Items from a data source
----

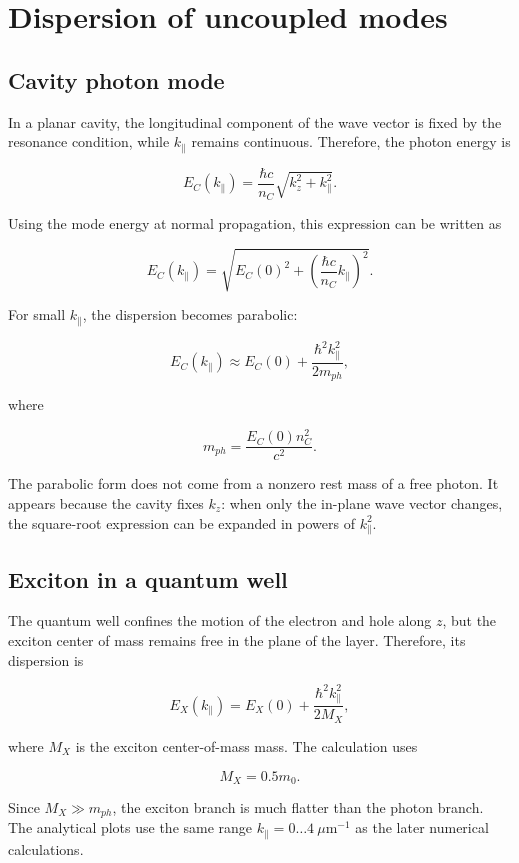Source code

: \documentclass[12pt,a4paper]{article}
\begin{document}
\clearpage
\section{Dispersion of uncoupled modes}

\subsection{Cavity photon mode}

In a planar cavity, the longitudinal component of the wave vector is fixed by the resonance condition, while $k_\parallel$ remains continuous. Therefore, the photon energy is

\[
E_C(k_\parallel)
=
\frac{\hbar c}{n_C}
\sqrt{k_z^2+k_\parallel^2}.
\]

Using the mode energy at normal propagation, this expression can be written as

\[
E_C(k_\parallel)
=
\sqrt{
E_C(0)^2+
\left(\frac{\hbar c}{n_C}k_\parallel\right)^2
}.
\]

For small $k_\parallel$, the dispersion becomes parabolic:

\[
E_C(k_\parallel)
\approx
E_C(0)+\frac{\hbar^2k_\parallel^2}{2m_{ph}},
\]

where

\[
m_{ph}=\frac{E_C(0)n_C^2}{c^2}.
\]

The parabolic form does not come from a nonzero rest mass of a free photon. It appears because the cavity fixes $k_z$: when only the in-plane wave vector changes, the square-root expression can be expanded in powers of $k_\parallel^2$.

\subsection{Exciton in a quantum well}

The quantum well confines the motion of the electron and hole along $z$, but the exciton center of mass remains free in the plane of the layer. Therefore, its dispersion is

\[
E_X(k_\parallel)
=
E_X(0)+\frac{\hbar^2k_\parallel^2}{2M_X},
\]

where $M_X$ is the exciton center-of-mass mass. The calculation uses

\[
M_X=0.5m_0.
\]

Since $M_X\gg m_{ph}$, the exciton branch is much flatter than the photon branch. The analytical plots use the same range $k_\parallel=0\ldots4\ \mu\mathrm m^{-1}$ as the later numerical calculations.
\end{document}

----

With the pictures omitted, print each line of the data above precisely as given.

▶ _Result of this task_
Source code

: \documentclass[12pt,a4paper]{article}
\begin{document}
\clearpage
\section{Dispersion of uncoupled modes}

\subsection{Cavity photon mode}

In a planar cavity, the longitudinal component of the wave vector is fixed by the resonance condition, while $k_\parallel$ remains continuous. Therefore, the photon energy is

\[
E_C(k_\parallel)
=
\frac{\hbar c}{n_C}
\sqrt{k_z^2+k_\parallel^2}.
\]

Using the mode energy at normal propagation, this expression can be written as

\[
E_C(k_\parallel)
=
\sqrt{
E_C(0)^2+
\left(\frac{\hbar c}{n_C}k_\parallel\right)^2
}.
\]

For small $k_\parallel$, the dispersion becomes parabolic:

\[
E_C(k_\parallel)
\approx
E_C(0)+\frac{\hbar^2k_\parallel^2}{2m_{ph}},
\]

where

\[
m_{ph}=\frac{E_C(0)n_C^2}{c^2}.
\]

The parabolic form does not come from a nonzero rest mass of a free photon. It appears because the cavity fixes $k_z$: when only the in-plane wave vector changes, the square-root expression can be expanded in powers of $k_\parallel^2$.

\subsection{Exciton in a quantum well}

The quantum well confines the motion of the electron and hole along $z$, but the exciton center of mass remains free in the plane of the layer. Therefore, its dispersion is

\[
E_X(k_\parallel)
=
E_X(0)+\frac{\hbar^2k_\parallel^2}{2M_X},
\]

where $M_X$ is the exciton center-of-mass mass. The calculation uses

\[
M_X=0.5m_0.
\]

Since $M_X\gg m_{ph}$, the exciton branch is much flatter than the photon branch. The analytical plots use the same range $k_\parallel=0\ldots4\ \mu\mathrm m^{-1}$ as the later numerical calculations.
\end{document}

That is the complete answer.